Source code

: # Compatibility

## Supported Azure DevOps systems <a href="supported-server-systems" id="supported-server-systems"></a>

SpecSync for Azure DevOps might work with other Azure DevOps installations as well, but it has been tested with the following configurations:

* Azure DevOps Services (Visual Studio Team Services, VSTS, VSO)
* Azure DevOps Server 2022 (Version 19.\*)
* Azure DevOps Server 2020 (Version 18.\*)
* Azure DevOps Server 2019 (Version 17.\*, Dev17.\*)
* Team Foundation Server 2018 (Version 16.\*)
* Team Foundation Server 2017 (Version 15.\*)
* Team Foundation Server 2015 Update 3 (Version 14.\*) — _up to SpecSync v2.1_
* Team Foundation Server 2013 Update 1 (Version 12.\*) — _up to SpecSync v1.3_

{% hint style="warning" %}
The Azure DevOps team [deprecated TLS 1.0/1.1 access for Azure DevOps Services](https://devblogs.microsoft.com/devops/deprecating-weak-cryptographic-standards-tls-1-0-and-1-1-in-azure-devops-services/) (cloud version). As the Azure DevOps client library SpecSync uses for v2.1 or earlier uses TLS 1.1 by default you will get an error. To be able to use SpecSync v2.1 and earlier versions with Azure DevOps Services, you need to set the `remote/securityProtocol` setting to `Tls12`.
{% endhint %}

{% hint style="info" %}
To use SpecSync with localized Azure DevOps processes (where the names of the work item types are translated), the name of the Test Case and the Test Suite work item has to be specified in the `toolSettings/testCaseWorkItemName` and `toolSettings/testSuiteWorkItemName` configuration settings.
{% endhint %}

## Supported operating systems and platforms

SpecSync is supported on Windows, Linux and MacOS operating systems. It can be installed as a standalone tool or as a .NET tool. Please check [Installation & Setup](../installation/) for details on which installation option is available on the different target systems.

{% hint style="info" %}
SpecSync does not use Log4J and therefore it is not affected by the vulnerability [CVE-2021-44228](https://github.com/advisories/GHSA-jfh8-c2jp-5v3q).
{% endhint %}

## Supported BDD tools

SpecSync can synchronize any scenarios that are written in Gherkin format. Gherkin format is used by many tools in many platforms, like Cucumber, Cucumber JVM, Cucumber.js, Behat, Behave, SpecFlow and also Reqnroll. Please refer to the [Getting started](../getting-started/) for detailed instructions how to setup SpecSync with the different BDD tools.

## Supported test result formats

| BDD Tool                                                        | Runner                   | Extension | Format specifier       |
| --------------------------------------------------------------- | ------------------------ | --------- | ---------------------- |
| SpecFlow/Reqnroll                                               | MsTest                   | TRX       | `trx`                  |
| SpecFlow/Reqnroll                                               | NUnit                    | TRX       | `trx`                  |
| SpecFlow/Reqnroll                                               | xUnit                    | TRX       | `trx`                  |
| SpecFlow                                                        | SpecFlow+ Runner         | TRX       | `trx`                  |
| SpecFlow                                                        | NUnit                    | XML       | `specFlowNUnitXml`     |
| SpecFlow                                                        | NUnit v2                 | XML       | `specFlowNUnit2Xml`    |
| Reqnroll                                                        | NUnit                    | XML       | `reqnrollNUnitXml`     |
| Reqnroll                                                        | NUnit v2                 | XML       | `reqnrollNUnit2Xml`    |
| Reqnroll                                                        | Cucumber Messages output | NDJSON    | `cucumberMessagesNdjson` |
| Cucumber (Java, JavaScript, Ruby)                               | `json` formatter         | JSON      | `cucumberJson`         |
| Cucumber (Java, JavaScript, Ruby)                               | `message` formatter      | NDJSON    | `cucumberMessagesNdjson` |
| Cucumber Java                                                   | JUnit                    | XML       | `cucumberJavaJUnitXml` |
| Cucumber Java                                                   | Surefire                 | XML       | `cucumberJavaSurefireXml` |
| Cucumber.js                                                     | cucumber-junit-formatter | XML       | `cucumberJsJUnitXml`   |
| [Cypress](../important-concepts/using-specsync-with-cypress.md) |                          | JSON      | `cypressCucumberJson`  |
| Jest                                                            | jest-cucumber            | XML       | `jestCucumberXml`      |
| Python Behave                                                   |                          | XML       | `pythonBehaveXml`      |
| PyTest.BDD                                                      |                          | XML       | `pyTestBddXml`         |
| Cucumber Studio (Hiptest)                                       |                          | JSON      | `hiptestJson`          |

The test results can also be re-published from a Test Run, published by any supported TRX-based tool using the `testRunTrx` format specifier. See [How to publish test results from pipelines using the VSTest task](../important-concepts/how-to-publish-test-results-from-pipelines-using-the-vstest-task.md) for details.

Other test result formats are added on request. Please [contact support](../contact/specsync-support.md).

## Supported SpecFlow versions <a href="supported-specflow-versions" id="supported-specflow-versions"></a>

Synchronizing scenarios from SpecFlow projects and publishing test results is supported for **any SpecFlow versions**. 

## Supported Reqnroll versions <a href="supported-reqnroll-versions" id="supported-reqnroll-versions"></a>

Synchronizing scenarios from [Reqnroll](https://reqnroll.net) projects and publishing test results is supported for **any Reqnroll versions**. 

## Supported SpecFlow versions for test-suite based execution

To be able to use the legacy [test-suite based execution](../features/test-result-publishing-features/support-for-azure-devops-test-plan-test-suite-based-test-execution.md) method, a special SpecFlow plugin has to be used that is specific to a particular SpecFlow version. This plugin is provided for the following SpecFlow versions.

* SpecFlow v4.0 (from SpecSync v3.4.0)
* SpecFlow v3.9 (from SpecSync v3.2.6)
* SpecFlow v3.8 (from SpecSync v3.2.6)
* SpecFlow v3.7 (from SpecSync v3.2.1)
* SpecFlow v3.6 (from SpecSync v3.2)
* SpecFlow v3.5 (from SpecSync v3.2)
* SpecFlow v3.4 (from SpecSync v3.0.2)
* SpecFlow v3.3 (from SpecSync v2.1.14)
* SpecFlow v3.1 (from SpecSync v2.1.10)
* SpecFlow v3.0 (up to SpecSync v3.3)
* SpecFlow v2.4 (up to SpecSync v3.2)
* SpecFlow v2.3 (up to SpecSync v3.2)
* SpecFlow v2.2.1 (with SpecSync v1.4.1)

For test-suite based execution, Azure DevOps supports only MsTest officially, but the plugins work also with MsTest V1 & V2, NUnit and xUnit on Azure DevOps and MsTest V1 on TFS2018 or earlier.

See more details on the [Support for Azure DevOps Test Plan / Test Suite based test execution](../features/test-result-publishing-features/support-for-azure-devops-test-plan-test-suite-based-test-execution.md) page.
-- -- --
» Description of the task
Could you reproduce every record exactly as shown above?

» Reply
Source code

: # Compatibility

## Supported Azure DevOps systems <a href="supported-server-systems" id="supported-server-systems"></a>

SpecSync for Azure DevOps might work with other Azure DevOps installations as well, but it has been tested with the following configurations:

* Azure DevOps Services (Visual Studio Team Services, VSTS, VSO)
* Azure DevOps Server 2022 (Version 19.\*)
* Azure DevOps Server 2020 (Version 18.\*)
* Azure DevOps Server 2019 (Version 17.\*, Dev17.\*)
* Team Foundation Server 2018 (Version 16.\*)
* Team Foundation Server 2017 (Version 15.\*)
* Team Foundation Server 2015 Update 3 (Version 14.\*) — _up to SpecSync v2.1_
* Team Foundation Server 2013 Update 1 (Version 12.\*) — _up to SpecSync v1.3_

{% hint style="warning" %}
The Azure DevOps team [deprecated TLS 1.0/1.1 access for Azure DevOps Services](https://devblogs.microsoft.com/devops/deprecating-weak-cryptographic-standards-tls-1-0-and-1-1-in-azure-devops-services/) (cloud version). As the Azure DevOps client library SpecSync uses for v2.1 or earlier uses TLS 1.1 by default you will get an error. To be able to use SpecSync v2.1 and earlier versions with Azure DevOps Services, you need to set the `remote/securityProtocol` setting to `Tls12`.
{% endhint %}

{% hint style="info" %}
To use SpecSync with localized Azure DevOps processes (where the names of the work item types are translated), the name of the Test Case and the Test Suite work item has to be specified in the `toolSettings/testCaseWorkItemName` and `toolSettings/testSuiteWorkItemName` configuration settings.
{% endhint %}

## Supported operating systems and platforms

SpecSync is supported on Windows, Linux and MacOS operating systems. It can be installed as a standalone tool or as a .NET tool. Please check [Installation & Setup](../installation/) for details on which installation option is available on the different target systems.

{% hint style="info" %}
SpecSync does not use Log4J and therefore it is not affected by the vulnerability [CVE-2021-44228](https://github.com/advisories/GHSA-jfh8-c2jp-5v3q).
{% endhint %}

## Supported BDD tools

SpecSync can synchronize any scenarios that are written in Gherkin format. Gherkin format is used by many tools in many platforms, like Cucumber, Cucumber JVM, Cucumber.js, Behat, Behave, SpecFlow and also Reqnroll. Please refer to the [Getting started](../getting-started/) for detailed instructions how to setup SpecSync with the different BDD tools.

## Supported test result formats

| BDD Tool                                                        | Runner                   | Extension | Format specifier       |
| --------------------------------------------------------------- | ------------------------ | --------- | ---------------------- |
| SpecFlow/Reqnroll                                               | MsTest                   | TRX       | `trx`                  |
| SpecFlow/Reqnroll                                               | NUnit                    | TRX       | `trx`                  |
| SpecFlow/Reqnroll                                               | xUnit                    | TRX       | `trx`                  |
| SpecFlow                                                        | SpecFlow+ Runner         | TRX       | `trx`                  |
| SpecFlow                                                        | NUnit                    | XML       | `specFlowNUnitXml`     |
| SpecFlow                                                        | NUnit v2                 | XML       | `specFlowNUnit2Xml`    |
| Reqnroll                                                        | NUnit                    | XML       | `reqnrollNUnitXml`     |
| Reqnroll                                                        | NUnit v2                 | XML       | `reqnrollNUnit2Xml`    |
| Reqnroll                                                        | Cucumber Messages output | NDJSON    | `cucumberMessagesNdjson` |
| Cucumber (Java, JavaScript, Ruby)                               | `json` formatter         | JSON      | `cucumberJson`         |
| Cucumber (Java, JavaScript, Ruby)                               | `message` formatter      | NDJSON    | `cucumberMessagesNdjson` |
| Cucumber Java                                                   | JUnit                    | XML       | `cucumberJavaJUnitXml` |
| Cucumber Java                                                   | Surefire                 | XML       | `cucumberJavaSurefireXml` |
| Cucumber.js                                                     | cucumber-junit-formatter | XML       | `cucumberJsJUnitXml`   |
| [Cypress](../important-concepts/using-specsync-with-cypress.md) |                          | JSON      | `cypressCucumberJson`  |
| Jest                                                            | jest-cucumber            | XML       | `jestCucumberXml`      |
| Python Behave                                                   |                          | XML       | `pythonBehaveXml`      |
| PyTest.BDD                                                      |                          | XML       | `pyTestBddXml`         |
| Cucumber Studio (Hiptest)                                       |                          | JSON      | `hiptestJson`          |

The test results can also be re-published from a Test Run, published by any supported TRX-based tool using the `testRunTrx` format specifier. See [How to publish test results from pipelines using the VSTest task](../important-concepts/how-to-publish-test-results-from-pipelines-using-the-vstest-task.md) for details.

Other test result formats are added on request. Please [contact support](../contact/specsync-support.md).

## Supported SpecFlow versions <a href="supported-specflow-versions" id="supported-specflow-versions"></a>

Synchronizing scenarios from SpecFlow projects and publishing test results is supported for **any SpecFlow versions**. 

## Supported Reqnroll versions <a href="supported-reqnroll-versions" id="supported-reqnroll-versions"></a>

Synchronizing scenarios from [Reqnroll](https://reqnroll.net) projects and publishing test results is supported for **any Reqnroll versions**. 

## Supported SpecFlow versions for test-suite based execution

To be able to use the legacy [test-suite based execution](../features/test-result-publishing-features/support-for-azure-devops-test-plan-test-suite-based-test-execution.md) method, a special SpecFlow plugin has to be used that is specific to a particular SpecFlow version. This plugin is provided for the following SpecFlow versions.

* SpecFlow v4.0 (from SpecSync v3.4.0)
* SpecFlow v3.9 (from SpecSync v3.2.6)
* SpecFlow v3.8 (from SpecSync v3.2.6)
* SpecFlow v3.7 (from SpecSync v3.2.1)
* SpecFlow v3.6 (from SpecSync v3.2)
* SpecFlow v3.5 (from SpecSync v3.2)
* SpecFlow v3.4 (from SpecSync v3.0.2)
* SpecFlow v3.3 (from SpecSync v2.1.14)
* SpecFlow v3.1 (from SpecSync v2.1.10)
* SpecFlow v3.0 (up to SpecSync v3.3)
* SpecFlow v2.4 (up to SpecSync v3.2)
* SpecFlow v2.3 (up to SpecSync v3.2)
* SpecFlow v2.2.1 (with SpecSync v1.4.1)

For test-suite based execution, Azure DevOps supports only MsTest officially, but the plugins work also with MsTest V1 & V2, NUnit and xUnit on Azure DevOps and MsTest V1 on TFS2018 or earlier.

See more details on the [Support for Azure DevOps Test Plan / Test Suite based test execution](../features/test-result-publishing-features/support-for-azure-devops-test-plan-test-suite-based-test-execution.md) page.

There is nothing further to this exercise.